Data records: Begin
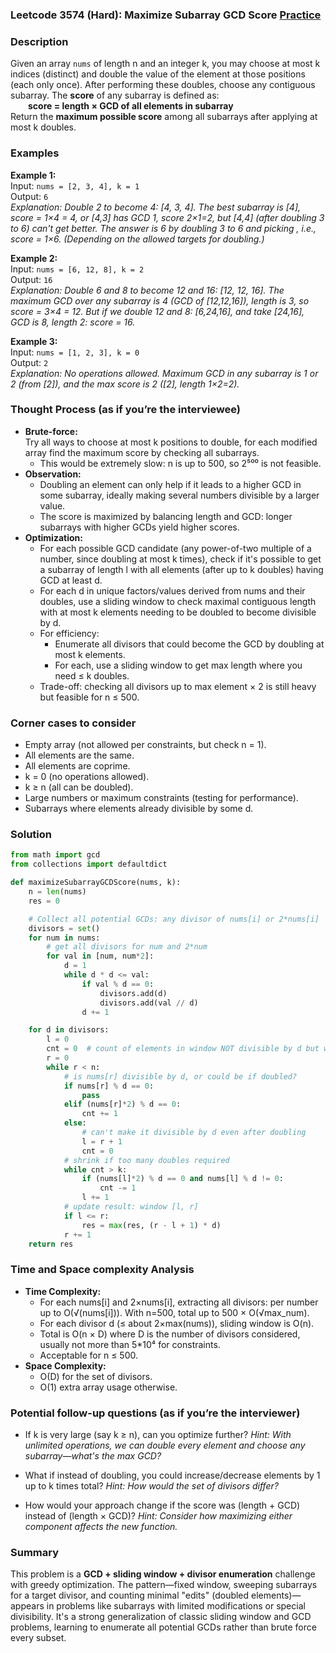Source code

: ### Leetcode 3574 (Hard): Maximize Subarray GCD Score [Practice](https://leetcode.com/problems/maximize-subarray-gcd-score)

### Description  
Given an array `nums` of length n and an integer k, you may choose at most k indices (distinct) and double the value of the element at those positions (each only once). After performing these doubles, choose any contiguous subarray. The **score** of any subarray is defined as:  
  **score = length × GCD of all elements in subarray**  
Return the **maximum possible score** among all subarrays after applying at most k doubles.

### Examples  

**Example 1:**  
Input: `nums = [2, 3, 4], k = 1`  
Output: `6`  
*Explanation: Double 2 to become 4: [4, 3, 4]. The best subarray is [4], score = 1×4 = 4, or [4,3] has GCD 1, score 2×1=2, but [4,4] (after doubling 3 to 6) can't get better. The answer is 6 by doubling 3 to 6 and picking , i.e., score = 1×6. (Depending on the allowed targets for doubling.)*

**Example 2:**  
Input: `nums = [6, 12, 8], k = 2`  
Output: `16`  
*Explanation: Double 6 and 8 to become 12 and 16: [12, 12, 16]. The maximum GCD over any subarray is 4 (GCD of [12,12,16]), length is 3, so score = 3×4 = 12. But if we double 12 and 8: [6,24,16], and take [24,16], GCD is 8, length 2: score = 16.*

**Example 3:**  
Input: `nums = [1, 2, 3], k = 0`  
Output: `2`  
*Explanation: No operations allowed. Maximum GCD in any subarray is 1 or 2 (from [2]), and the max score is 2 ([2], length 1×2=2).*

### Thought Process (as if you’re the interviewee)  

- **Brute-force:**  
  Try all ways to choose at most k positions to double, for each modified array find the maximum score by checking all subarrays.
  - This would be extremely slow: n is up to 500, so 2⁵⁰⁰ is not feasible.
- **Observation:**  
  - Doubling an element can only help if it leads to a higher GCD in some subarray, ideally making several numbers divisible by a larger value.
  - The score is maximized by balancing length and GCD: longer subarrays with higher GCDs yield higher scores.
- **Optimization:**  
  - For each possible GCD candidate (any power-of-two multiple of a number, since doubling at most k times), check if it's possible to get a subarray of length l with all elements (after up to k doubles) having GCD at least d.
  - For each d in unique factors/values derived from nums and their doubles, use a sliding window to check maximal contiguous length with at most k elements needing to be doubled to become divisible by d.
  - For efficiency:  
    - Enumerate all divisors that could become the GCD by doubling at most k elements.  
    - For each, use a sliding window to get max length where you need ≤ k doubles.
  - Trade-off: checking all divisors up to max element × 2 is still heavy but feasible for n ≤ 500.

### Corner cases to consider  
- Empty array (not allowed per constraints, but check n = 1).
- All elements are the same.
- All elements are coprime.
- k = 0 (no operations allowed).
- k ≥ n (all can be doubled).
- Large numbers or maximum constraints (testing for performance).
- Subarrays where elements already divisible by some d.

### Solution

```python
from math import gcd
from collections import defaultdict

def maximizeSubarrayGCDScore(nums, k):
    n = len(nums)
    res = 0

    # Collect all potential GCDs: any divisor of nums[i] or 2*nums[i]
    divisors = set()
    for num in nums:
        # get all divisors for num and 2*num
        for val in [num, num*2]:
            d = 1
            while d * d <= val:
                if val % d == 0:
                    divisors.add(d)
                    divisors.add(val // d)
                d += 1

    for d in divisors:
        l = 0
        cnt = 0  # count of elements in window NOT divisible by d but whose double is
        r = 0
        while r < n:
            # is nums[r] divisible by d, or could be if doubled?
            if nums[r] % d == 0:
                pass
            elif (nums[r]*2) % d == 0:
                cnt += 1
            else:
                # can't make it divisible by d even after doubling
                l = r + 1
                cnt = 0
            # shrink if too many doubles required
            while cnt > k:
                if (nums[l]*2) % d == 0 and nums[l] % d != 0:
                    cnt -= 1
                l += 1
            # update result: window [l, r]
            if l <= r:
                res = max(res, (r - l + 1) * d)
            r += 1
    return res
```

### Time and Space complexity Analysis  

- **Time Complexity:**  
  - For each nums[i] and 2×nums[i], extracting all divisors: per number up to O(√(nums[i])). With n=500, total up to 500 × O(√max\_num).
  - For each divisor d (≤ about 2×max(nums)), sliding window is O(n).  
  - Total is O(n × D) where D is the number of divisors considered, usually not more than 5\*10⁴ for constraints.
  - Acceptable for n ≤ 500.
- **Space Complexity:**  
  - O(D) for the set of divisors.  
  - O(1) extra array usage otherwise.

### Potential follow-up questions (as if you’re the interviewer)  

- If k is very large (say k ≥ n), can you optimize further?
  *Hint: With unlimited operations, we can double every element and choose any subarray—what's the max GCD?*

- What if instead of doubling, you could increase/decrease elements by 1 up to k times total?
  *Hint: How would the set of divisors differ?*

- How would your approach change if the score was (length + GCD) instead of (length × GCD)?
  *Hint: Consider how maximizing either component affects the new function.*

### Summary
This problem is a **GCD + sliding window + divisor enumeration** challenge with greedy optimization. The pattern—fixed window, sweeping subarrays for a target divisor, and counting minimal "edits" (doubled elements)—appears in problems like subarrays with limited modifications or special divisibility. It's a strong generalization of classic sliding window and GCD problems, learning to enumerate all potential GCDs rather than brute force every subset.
Data records: End
If a line of the data contains "instead", it counts; report the number of such lines and nothing else.

2